──────── Input ────────

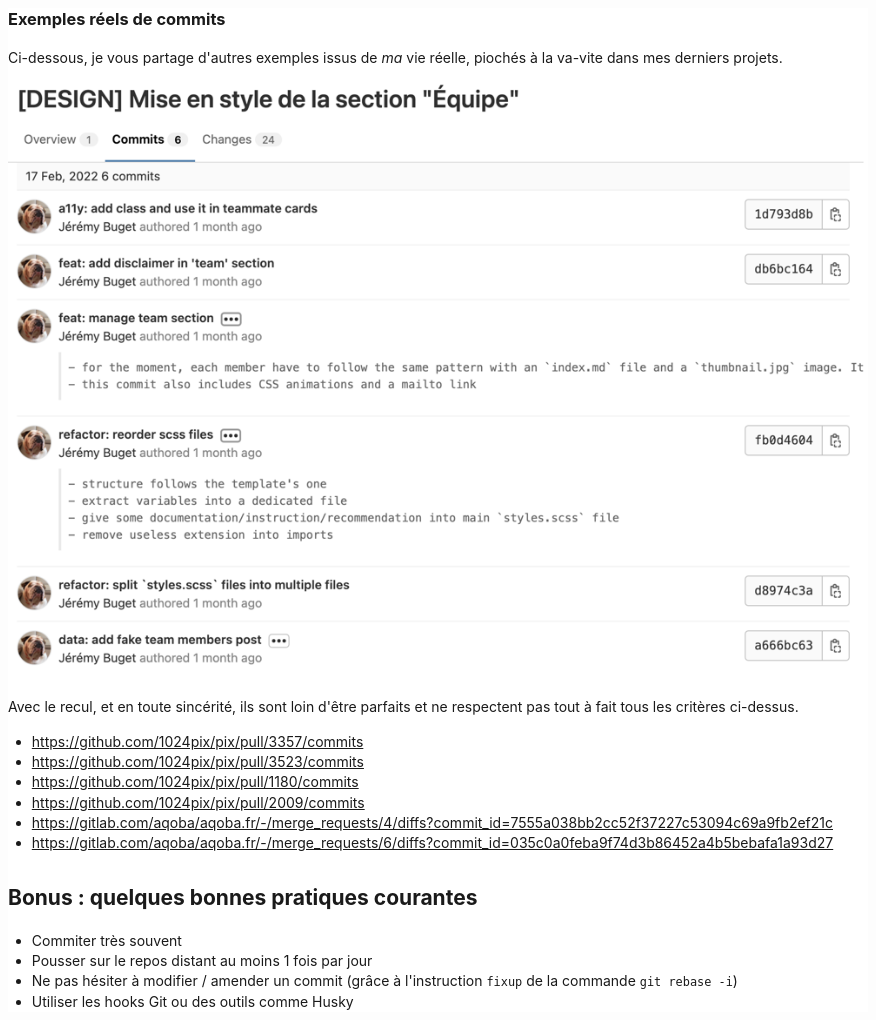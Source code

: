 ### Exemples réels de commits

Ci-dessous, je vous partage d'autres exemples issus de _ma_ vie réelle, piochés à la va-vite dans mes derniers projets.

![img.png](good_commit_examples.png)

Avec le recul, et en toute sincérité, ils sont loin d'être parfaits et ne respectent pas tout à fait tous les critères ci-dessus.

- https://github.com/1024pix/pix/pull/3357/commits
- https://github.com/1024pix/pix/pull/3523/commits
- https://github.com/1024pix/pix/pull/1180/commits
- https://github.com/1024pix/pix/pull/2009/commits
- https://gitlab.com/aqoba/aqoba.fr/-/merge_requests/4/diffs?commit_id=7555a038bb2cc52f37227c53094c69a9fb2ef21c
- https://gitlab.com/aqoba/aqoba.fr/-/merge_requests/6/diffs?commit_id=035c0a0feba9f74d3b86452a4b5bebafa1a93d27

## Bonus : quelques bonnes pratiques courantes

- Commiter très souvent
- Pousser sur le repos distant au moins 1 fois par jour
- Ne pas hésiter à modifier / amender un commit (grâce à l'instruction `fixup` de la commande `git rebase -i`)
- Utiliser les hooks Git ou des outils comme Husky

────────

• **How to complete this task**
What lines in the listing include the string "commits"? Copy them out.

• **Answer box**
: ### Exemples réels de commits
- https://github.com/1024pix/pix/pull/3357/commits
- https://github.com/1024pix/pix/pull/3523/commits
- https://github.com/1024pix/pix/pull/1180/commits
- https://github.com/1024pix/pix/pull/2009/commits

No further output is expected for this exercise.